── Records provided
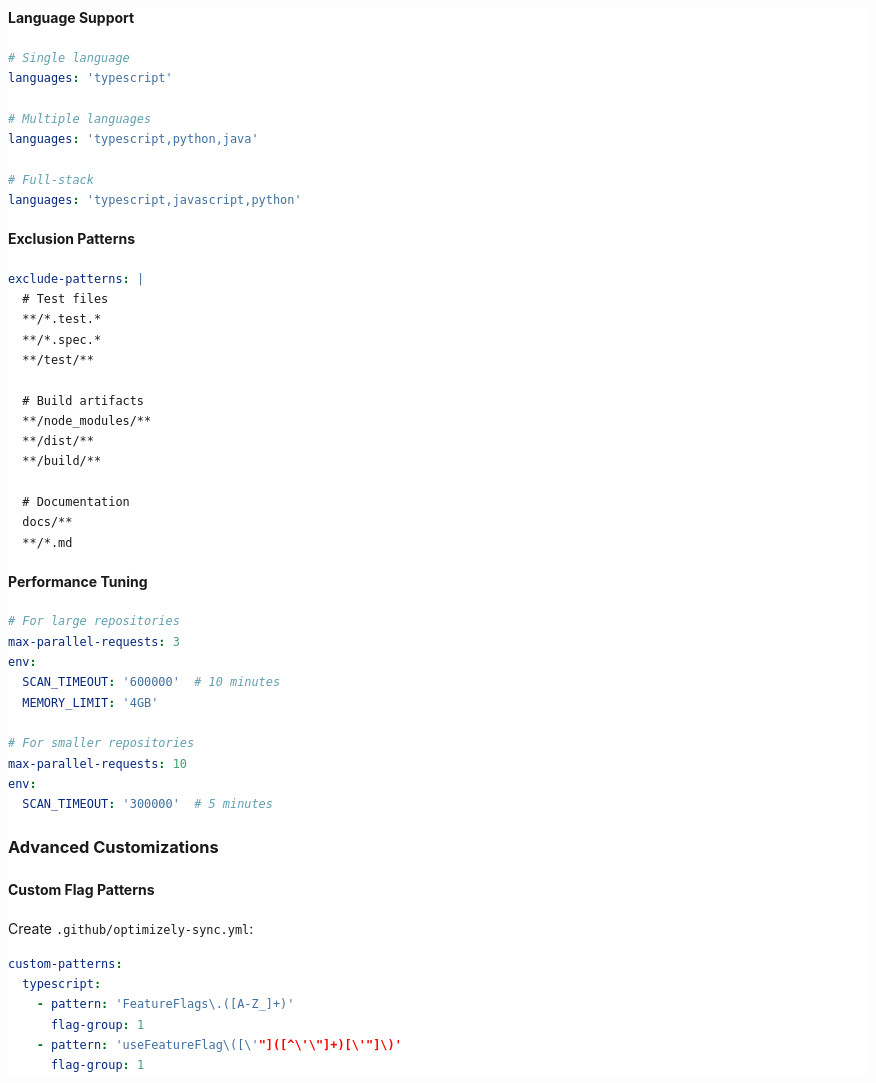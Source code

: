 #### Language Support
```yaml
# Single language
languages: 'typescript'

# Multiple languages
languages: 'typescript,python,java'

# Full-stack
languages: 'typescript,javascript,python'
```

#### Exclusion Patterns
```yaml
exclude-patterns: |
  # Test files
  **/*.test.*
  **/*.spec.*
  **/test/**
  
  # Build artifacts  
  **/node_modules/**
  **/dist/**
  **/build/**
  
  # Documentation
  docs/**
  **/*.md
```

#### Performance Tuning
```yaml
# For large repositories
max-parallel-requests: 3
env:
  SCAN_TIMEOUT: '600000'  # 10 minutes
  MEMORY_LIMIT: '4GB'

# For smaller repositories
max-parallel-requests: 10
env:
  SCAN_TIMEOUT: '300000'  # 5 minutes
```

### Advanced Customizations

#### Custom Flag Patterns
Create `.github/optimizely-sync.yml`:

```yaml
custom-patterns:
  typescript:
    - pattern: 'FeatureFlags\.([A-Z_]+)'
      flag-group: 1
    - pattern: 'useFeatureFlag\([\'"]([^\'\"]+)[\'"]\)'
      flag-group: 1
```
────
Problem statement
Look through the records above and report how many lines hold the word "minutes", giving only the number.

Reply to the task
2